Cette montée en charge répond à une triple logique : visibilité technologique, prospection diplomatique et préparation capacitaire. Le salon sert de terrain neutre pour la présentation de nouveaux systèmes d’armes (missiles surface-air, drones MALE, radars passifs), et d’espace de discussion sur les grands programmes structurants (SCAF, ESSI, modernisation des flottes de chasse). Il devient ainsi une interface opérationnelle entre industries de défense, décideurs politiques et chefs militaires, dans un contexte d’expansion des budgets militaires européens.

Contexte géopolitique : guerre, sécurité, budgets

Le renforcement de la présence défense au Salon du Bourget 2025 s’inscrit dans un environnement stratégique dégradé. Les indicateurs macroéconomiques de l’armement confirment une dynamique de réarmement généralisée. En avril 2025, les dépenses militaires mondiales ont atteint 2 720 milliards de dollars (environ 2 530 milliards d’euros), enregistrant une hausse annuelle de 9,4 %, soit la progression la plus marquée depuis la fin du bloc soviétique. Cette trajectoire est alimentée par des conflits prolongés, des ruptures diplomatiques régionales et une prolifération de technologies duales dans des zones instables.
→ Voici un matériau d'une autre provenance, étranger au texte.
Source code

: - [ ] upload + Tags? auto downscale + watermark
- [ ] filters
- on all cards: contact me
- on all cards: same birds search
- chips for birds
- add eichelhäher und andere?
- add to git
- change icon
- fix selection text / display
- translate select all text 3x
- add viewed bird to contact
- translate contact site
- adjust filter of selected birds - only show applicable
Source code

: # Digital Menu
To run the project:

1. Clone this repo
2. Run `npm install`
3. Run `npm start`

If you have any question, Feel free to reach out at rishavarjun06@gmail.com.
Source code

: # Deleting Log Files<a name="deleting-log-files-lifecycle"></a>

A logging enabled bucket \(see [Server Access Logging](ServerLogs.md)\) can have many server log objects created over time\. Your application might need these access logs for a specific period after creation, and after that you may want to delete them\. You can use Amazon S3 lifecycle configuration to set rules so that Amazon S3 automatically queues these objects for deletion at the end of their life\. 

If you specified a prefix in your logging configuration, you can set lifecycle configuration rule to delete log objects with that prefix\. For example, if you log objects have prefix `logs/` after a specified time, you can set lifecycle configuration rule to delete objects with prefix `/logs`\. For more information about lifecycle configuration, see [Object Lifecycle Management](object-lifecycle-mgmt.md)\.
En Europe, le total des investissements en matière de défense pour 2024 s’élève à 693 milliards de dollars (près de 645 milliards d’euros), soit une hausse de 17 % en un an. Ce seuil dépasse désormais les niveaux de dépenses militaires atteints durant la dernière décennie de la guerre froide. Les hausses budgétaires concernent autant l’acquisition de matériel lourd (chars, systèmes sol-air, aviation de combat) que les effectifs et les infrastructures logistiques.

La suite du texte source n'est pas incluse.